The lines to find are those in the entries that hold the word "Ligand"; copy every one of them.
+++ Dataset extract +++
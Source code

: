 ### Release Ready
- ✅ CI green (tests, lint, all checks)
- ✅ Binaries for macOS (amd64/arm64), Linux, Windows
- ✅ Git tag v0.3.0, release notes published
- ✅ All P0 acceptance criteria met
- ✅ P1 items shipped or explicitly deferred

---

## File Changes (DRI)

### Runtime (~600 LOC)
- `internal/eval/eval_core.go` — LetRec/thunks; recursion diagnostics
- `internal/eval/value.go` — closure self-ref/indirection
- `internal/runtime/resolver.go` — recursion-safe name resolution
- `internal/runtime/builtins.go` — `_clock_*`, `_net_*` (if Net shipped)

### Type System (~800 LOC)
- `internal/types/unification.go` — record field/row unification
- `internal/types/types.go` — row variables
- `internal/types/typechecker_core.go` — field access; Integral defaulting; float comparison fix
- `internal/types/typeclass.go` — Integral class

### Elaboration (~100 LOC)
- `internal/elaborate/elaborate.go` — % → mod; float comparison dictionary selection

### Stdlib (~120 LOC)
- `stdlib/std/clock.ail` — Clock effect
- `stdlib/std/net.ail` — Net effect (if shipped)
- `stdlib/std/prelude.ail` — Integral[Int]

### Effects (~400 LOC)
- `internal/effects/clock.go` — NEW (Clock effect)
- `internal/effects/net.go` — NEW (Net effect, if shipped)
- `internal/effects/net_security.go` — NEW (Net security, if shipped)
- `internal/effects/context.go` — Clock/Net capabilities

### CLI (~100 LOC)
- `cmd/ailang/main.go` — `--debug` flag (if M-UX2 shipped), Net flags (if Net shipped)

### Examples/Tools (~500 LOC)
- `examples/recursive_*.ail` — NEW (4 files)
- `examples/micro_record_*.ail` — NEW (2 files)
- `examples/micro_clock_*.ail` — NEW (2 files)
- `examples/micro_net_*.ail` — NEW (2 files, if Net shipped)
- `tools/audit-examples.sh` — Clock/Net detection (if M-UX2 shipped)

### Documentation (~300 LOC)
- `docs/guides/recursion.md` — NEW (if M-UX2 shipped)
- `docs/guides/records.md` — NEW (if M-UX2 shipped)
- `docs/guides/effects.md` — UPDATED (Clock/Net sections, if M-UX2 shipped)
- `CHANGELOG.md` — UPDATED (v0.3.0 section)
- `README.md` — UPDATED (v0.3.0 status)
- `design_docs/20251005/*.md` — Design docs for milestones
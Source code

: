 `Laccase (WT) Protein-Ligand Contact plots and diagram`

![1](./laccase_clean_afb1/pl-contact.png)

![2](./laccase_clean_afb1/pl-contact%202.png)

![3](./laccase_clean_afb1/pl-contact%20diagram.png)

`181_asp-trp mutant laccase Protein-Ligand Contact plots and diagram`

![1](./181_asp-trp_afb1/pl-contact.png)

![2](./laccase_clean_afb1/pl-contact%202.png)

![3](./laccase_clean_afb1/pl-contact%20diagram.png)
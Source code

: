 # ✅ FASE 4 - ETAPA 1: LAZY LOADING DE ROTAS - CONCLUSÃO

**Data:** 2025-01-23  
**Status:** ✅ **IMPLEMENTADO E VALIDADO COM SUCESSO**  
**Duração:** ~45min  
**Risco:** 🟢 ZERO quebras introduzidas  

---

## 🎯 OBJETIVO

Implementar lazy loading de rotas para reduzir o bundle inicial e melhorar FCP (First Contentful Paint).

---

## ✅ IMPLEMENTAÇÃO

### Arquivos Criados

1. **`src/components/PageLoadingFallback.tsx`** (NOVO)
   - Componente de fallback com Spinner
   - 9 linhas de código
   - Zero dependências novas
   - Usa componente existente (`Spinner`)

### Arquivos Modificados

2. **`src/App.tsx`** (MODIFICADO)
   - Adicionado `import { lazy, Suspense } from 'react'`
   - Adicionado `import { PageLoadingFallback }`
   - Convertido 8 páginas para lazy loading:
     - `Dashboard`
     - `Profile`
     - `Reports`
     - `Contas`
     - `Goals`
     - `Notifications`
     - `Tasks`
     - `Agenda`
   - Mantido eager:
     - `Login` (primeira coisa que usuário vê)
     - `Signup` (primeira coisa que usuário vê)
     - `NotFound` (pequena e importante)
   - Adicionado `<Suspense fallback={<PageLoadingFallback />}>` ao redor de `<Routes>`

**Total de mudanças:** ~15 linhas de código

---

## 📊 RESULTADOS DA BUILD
+++
+++ Dataset extract +++
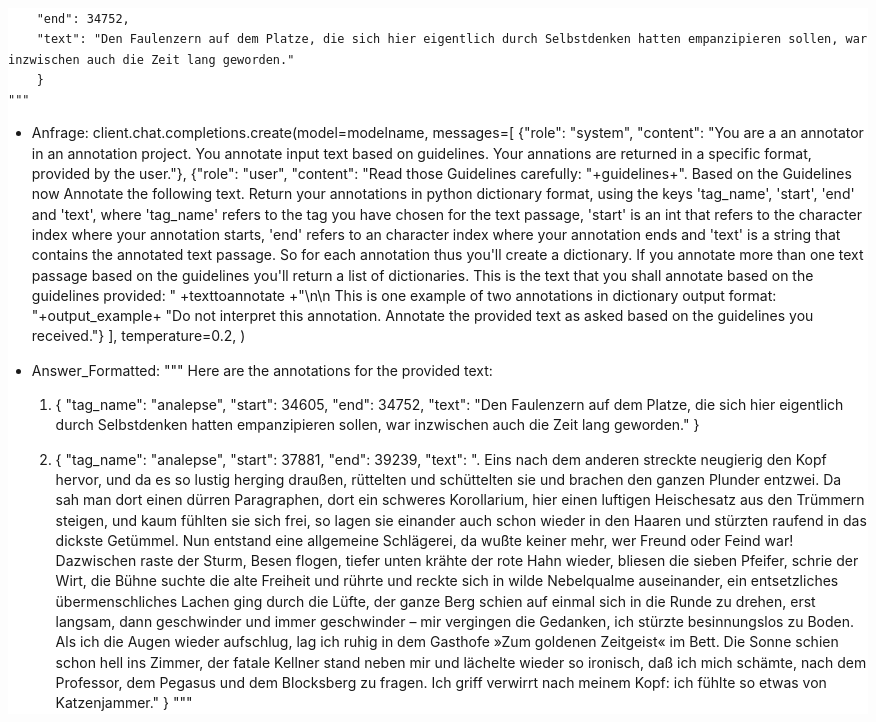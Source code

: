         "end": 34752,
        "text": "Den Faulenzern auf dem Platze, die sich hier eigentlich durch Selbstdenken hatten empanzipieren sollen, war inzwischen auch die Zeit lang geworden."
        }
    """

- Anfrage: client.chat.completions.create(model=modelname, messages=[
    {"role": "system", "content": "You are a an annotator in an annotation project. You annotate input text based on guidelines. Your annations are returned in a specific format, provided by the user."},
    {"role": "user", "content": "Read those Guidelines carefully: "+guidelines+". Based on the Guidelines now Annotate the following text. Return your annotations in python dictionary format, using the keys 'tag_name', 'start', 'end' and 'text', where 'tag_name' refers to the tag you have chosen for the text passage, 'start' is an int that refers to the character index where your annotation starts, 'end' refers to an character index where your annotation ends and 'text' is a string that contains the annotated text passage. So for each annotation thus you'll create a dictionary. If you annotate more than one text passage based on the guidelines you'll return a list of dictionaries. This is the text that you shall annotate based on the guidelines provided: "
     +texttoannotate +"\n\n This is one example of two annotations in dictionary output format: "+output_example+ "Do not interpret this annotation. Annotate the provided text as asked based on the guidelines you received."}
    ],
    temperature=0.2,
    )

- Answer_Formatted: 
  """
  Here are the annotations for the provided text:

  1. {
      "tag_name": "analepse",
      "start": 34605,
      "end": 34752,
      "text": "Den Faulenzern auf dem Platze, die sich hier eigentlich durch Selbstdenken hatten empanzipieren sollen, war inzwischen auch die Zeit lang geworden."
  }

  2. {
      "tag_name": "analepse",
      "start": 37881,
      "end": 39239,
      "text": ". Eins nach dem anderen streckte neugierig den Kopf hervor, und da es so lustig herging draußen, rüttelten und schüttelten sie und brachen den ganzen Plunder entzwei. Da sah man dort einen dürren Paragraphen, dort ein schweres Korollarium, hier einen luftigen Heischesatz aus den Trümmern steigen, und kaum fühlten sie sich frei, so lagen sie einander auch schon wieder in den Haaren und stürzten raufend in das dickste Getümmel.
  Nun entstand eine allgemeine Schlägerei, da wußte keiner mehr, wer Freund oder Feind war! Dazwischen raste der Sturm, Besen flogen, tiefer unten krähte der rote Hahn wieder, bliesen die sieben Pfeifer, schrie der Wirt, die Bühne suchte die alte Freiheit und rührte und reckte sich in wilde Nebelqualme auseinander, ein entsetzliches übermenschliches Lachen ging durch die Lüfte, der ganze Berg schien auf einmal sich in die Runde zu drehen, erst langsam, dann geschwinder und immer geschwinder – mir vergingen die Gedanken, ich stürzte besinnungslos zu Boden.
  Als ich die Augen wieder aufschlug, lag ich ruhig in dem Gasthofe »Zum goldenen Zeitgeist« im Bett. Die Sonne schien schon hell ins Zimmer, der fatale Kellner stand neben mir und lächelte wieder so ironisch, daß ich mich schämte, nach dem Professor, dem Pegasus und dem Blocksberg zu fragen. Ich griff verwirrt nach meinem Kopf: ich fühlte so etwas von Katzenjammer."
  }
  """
+++
§ **Solution below**
: `Laccase (WT) Protein-Ligand Contact plots and diagram`
`181_asp-trp mutant laccase Protein-Ligand Contact plots and diagram`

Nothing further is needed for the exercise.